New Audio: Listen to Edward Snowden Defend Whistleblowers

“I’d realized that the highest likelihood, the most likely outcome of returning this information to public hands would be that I would spend the rest of my life in prison.”


Edward Snowden beamed into DC from Russia Wednesday afternoon to accept the Ridenhour Prize for “truth-telling,” speaking before a crowd at the National Press Club via a Google+ hangout. Snowden’s lawyer and his father sat at a table in the front row and accepted the award on his behalf.

“A year ago there was no way I could have imagined being here, being honored in this room,” Snowden said to open his remarks. “When I began this, I never expected to receive the level of support that I did from the public.
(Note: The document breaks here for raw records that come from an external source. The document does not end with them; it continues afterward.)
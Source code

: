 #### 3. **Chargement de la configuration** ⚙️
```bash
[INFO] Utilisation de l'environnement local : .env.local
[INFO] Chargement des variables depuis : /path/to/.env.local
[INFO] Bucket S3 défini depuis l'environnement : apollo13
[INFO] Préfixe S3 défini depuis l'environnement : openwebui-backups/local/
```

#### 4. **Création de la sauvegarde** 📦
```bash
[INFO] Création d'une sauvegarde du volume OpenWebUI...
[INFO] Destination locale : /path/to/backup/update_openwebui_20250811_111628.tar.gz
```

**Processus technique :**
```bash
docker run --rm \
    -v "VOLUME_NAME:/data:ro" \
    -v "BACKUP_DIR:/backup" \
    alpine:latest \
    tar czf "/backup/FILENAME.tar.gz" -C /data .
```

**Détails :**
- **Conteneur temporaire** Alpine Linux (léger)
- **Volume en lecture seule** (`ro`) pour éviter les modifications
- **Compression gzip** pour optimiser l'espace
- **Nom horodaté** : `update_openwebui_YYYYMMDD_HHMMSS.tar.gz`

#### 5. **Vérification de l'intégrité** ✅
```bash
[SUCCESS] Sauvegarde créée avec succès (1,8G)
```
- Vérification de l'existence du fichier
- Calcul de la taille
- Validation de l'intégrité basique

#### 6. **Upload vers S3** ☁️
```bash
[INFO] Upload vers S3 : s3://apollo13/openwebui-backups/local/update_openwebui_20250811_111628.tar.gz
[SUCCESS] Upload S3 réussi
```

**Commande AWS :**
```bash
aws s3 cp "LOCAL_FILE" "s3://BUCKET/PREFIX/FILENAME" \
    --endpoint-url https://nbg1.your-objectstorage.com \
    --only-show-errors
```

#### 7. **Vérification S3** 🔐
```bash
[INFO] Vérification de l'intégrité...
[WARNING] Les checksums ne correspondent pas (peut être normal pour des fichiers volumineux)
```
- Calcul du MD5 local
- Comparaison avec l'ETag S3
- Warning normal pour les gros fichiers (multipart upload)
Having seen what happened to the people that came before, specifically Thomas Drake, it was an intimidating thing.” Drake is a former high-level employee at the National Security Agency who was vigorously prosecuted after revealing waste and mismanagement at the agency. “I’d realized that the highest likelihood, the most likely outcome of returning this information to public hands would be that I would spend the rest of my life in prison,” Snowden said. “I did it because I thought it was the right thing to do.”

When asked what advice he would give to the next potential whistleblower who wants to expose wrongdoing in the intelligence community, Snowden said that there needed to be systematic changes; otherwise that whistleblower would be forced into exile like him. “Thomas Drake showed us that even if you’re a real classic [whistleblower revealing] waste, fraud, and abuse in a program… there’s a very good chance the FBI will kick in your door, pull you out of the shower naked at gunpoint in front of your family, and ruin your life,” he said. Instead, Snowden suggested that Congress needed to add safeguards to encourage people to come forward. “Work with Congress in advance to try to make sure that we have reformed laws,” he said, “that we have better protections, that all these shortcomings and failures in our oversight infrastructure are addressed so that the next time that we have an American whistleblower who has something that the public needs to know, they can go to their lawyer’s office instead of the airport. Right now I’m not sure they have a real alternative.”
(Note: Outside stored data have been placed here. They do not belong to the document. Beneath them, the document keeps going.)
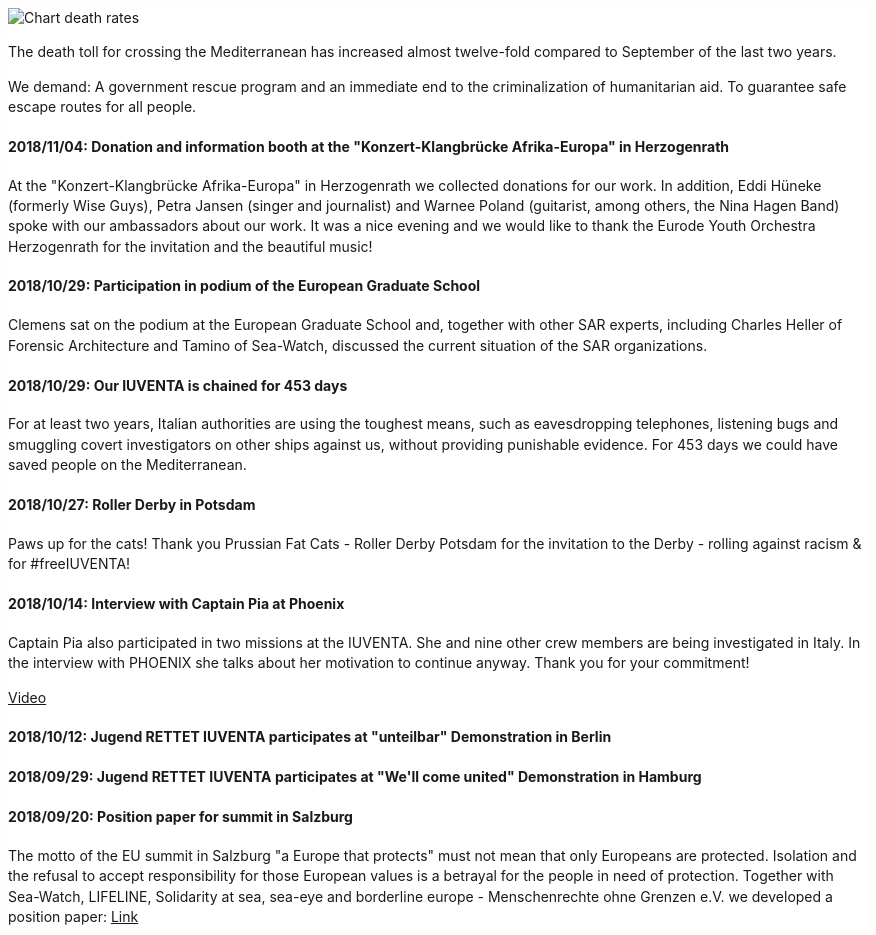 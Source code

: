 ![Chart death rates](../f/images/archive/20181111_001.jpg "Chart death rates")

The death toll for crossing the Mediterranean has increased almost twelve-fold compared to September of the last two years.

We demand: A government rescue program and an immediate end to the criminalization of humanitarian aid. To guarantee safe escape routes for all people.

#### **2018/11/04**: Donation and information booth at the "Konzert-Klangbrücke Afrika-Europa" in Herzogenrath

At the "Konzert-Klangbrücke Afrika-Europa" in Herzogenrath we collected donations for our work. In addition, Eddi Hüneke (formerly Wise Guys), Petra Jansen (singer and journalist) and Warnee Poland (guitarist, among others, the Nina Hagen Band) spoke with our ambassadors about our work. It was a nice evening and we would like to thank the Eurode Youth Orchestra Herzogenrath for the invitation and the beautiful music!

#### **2018/10/29**: Participation in podium of the European Graduate School

Clemens sat on the podium at the European Graduate School and, together with other SAR experts, including Charles Heller of Forensic Architecture and Tamino of Sea-Watch, discussed the current situation of the SAR organizations.

#### **2018/10/29**: Our IUVENTA is chained for 453 days

For at least two years, Italian authorities are using the toughest means, such as eavesdropping telephones, listening bugs and smuggling covert investigators on other ships against us, without providing punishable evidence.
For 453 days we could have saved people on the Mediterranean.

#### **2018/10/27**: Roller Derby in Potsdam

Paws up for the cats! Thank you Prussian Fat Cats - Roller Derby Potsdam for the invitation to the Derby - rolling against racism & for #freeIUVENTA!

#### **2018/10/14**: Interview with Captain Pia at Phoenix

Captain Pia also participated in two missions at the IUVENTA. She and nine other crew members are being investigated in Italy. In the interview with PHOENIX she talks about her motivation to continue anyway. Thank you for your commitment!

[Video](https://www.facebook.com/JugendRettet/videos/270620560244750/)

#### **2018/10/12**: Jugend RETTET IUVENTA participates at "unteilbar" Demonstration in Berlin

#### **2018/09/29**: Jugend RETTET IUVENTA participates at "We'll come united" Demonstration in Hamburg

#### **2018/09/20**: Position paper for summit in Salzburg

The motto of the EU summit in Salzburg "a Europe that protects" must not mean that only Europeans are protected. Isolation and the refusal to accept responsibility for those European values is a betrayal for the people in need of protection.
Together with Sea-Watch, LIFELINE, Solidarity at sea, sea-eye and borderline europe - Menschenrechte ohne Grenzen e.V. we developed a position paper: [Link](../f/files/Position_Paper_20_09_18.pdf)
Politicians, including Hillary Clinton, have criticized Snowden for fleeing the country. Snowden countered that he would have received no whistleblower protections had he remained in the United States. “I knew what would happen,” he said. “I knew that there were no whistleblower protections that would protect me from prosecution as a private contractor as opposed to a government civil, a direct government employee. But that didn’t change my calculus of what needed to be done.”

Snowden noted that he wasn’t alone among intelligence professionals worried about the massive amounts of data collected by the US government. The leaker said that he had frequent conversations with his colleagues about bringing the agency’s actions to public attention, but all were aware of the risks of exposing NSA activity.

“Do you think it’s right that the NSA is collecting more information about Americans in America than it is about Russians in Russia?” Snowden asked. “Because that’s what our systems do. We watch our own people more closely than we watch any other population in the world.” Snowden explained how he himself could have spied on any person, “from a federal judge to the president of the United States,” from his own desk, as long as he had an e-mail address or other digital identifier of the target. “When you make a purchase, when you buy a book. All of that is collected,” Snowden said. “I could see it at my desk, crossing my screen.”

At one point during Snowden’s appearance, an organizer of the event asked the audience not to record him—but this was near the end of his remarks, and numerous people in the audience were holding up smart phones and recording devices.